The strategy sketched in Figure 6 has two major incentives. First, it is fully automated and, therefore, it can be quickly applied to massive lists of compounds, as we have shown above. Second, it is not restricted to known functional groups and, therefore, it may provide hints about the environmental fate of compounds that contain undocumented structures, allowing an early prediction of their environmental fate before releasing them into the environment. Its simplicity makes it suitable as a screening predictive tool and provides and early rationale for putting interventions into practice and setting priority procedures. These applications will probably be intensified by the growingly restrictive European Union Regulatory Framework for Chemicals (REACH; ec.europa.eu/enterprise/reach) and other international rules, for example, the Pollution Prevention Framework (www.epa.gov/oppt/p2home). In the meantime, our analysis (Figure 5) indicates that hundreds (if not thousands) of the compounds which are produced in large quantities by the chemical industry may not have a chance of ever being biologically degraded—at least as understood with our current level of knowledge of the microbial metabolism.
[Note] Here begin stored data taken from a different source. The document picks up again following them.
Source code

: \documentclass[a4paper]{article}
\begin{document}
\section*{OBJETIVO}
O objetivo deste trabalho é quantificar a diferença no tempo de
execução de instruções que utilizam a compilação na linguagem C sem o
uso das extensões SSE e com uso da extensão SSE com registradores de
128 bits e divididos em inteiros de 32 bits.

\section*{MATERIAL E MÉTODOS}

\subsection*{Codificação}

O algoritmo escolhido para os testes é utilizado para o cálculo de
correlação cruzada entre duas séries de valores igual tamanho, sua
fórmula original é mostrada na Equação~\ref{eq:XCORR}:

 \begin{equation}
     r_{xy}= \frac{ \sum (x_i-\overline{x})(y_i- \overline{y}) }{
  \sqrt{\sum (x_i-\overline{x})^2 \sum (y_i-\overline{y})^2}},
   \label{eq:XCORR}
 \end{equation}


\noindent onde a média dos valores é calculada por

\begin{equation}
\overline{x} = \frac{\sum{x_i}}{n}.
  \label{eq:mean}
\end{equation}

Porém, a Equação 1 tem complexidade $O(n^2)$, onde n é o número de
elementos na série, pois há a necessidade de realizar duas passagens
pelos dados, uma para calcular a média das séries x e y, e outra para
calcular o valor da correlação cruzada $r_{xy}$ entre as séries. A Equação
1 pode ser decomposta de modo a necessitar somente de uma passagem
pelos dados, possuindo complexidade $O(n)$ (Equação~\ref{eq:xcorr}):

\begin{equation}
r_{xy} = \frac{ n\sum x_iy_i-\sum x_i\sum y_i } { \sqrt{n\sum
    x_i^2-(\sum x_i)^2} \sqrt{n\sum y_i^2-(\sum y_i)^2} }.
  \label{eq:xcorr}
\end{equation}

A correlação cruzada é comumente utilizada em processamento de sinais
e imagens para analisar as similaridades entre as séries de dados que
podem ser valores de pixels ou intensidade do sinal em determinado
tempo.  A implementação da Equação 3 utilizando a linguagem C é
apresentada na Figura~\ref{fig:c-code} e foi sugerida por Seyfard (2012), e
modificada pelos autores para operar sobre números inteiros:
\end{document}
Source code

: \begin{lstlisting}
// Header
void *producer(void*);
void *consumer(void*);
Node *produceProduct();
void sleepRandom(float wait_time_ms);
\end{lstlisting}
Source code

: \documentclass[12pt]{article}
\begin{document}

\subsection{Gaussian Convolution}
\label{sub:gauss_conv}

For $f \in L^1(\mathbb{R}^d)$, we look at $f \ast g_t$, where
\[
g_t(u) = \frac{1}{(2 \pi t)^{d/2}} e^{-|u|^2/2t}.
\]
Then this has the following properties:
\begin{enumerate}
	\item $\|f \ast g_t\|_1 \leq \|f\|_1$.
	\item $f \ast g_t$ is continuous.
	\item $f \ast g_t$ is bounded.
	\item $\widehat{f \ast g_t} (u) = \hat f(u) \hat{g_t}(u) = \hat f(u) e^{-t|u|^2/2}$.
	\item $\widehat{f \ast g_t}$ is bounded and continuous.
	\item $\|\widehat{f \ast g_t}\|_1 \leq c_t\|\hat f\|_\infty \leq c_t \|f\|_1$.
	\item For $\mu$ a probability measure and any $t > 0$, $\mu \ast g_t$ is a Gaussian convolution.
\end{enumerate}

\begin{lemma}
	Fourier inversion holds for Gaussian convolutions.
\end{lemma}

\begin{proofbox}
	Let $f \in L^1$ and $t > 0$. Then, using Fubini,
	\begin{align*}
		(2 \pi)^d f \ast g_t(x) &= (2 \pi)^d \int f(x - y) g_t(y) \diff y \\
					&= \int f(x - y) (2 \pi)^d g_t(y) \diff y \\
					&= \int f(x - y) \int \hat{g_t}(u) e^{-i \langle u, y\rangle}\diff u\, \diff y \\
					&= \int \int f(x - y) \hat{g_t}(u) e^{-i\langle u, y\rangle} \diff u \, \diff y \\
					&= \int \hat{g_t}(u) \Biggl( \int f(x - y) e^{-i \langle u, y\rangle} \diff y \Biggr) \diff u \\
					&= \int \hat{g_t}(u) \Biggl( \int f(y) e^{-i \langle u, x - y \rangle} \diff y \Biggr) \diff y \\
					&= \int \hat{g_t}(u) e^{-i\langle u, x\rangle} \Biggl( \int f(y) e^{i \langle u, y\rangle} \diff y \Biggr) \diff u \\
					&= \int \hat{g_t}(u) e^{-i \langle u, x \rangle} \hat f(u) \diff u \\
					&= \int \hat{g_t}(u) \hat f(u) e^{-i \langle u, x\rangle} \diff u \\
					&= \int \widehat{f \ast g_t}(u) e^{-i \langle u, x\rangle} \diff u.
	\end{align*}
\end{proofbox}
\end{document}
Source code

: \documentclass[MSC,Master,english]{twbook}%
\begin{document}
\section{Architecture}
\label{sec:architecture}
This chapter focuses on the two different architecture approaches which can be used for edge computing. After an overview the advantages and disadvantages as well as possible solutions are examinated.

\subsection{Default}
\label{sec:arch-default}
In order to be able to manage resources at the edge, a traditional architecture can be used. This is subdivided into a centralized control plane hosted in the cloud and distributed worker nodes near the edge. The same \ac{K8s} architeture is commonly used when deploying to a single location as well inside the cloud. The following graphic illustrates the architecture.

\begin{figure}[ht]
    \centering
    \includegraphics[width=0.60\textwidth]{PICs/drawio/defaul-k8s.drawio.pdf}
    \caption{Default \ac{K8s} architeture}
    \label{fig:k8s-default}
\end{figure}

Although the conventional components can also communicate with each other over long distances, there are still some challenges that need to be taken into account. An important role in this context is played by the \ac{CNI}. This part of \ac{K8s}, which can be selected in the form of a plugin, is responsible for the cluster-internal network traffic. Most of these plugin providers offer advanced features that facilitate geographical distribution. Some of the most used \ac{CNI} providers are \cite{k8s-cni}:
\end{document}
In this respect, although our prognostic system says nothing on the possible kinetics of degradation of specific compounds, we expect predictive approaches of the sort presented in this paper to inform decisions about acceptability of the release of current and future chemicals into the environment.
Materials and methods
UMBBD (www.umbbd.msi.umn.edu) regularly compiles information on experimentally characterised biodegradative reactions. MetaRouter (Pazos et al, 2005) is a system mainly based on UMBBD (Ellis et al, 2003, 2006) designed to maintain heterogeneous sets of data related to biodegradation and bioremediation. ChemFinder (http://chemfinder.cambridgesoft.com) is a database that contains a variety of information about all types of chemical compounds. The lists of compounds known as Annex‐I, HPVC and LPVC were kindly provided by Rémi Allanou, of the European Chemicals Bureau (www.ecb.jrc.it). The three lists included compound names and Chemical Abstract Service (CAS) Registration Numbers. The SMILECAS database contains SMILES strings for more than 100 000 compounds that are referred to by their names and CAS Registration Number, and was kindly provided by Bill Meylan, from Syracuse Research Corporation (www.syrres.com). SMILES strings (Weininger, 1988) are linear text representations of the atomic structure of molecules. Atoms are represented with the standard nomenclature and specific signs are used to express different types of chemical bonds and to denote branching, cycles, and other molecular features (http://daylight.com/smiles/index.html). Although SMILES strings unambiguously represent the structure and connectivity of any given compound, each chemical may have several alternative SMILES strings. PubChem Compound (http://pubchem.ncbi.nlm.nih.gov) is a database maintained by the NCBI that contains information about more than five million unique chemical structures, including their SMILES strings.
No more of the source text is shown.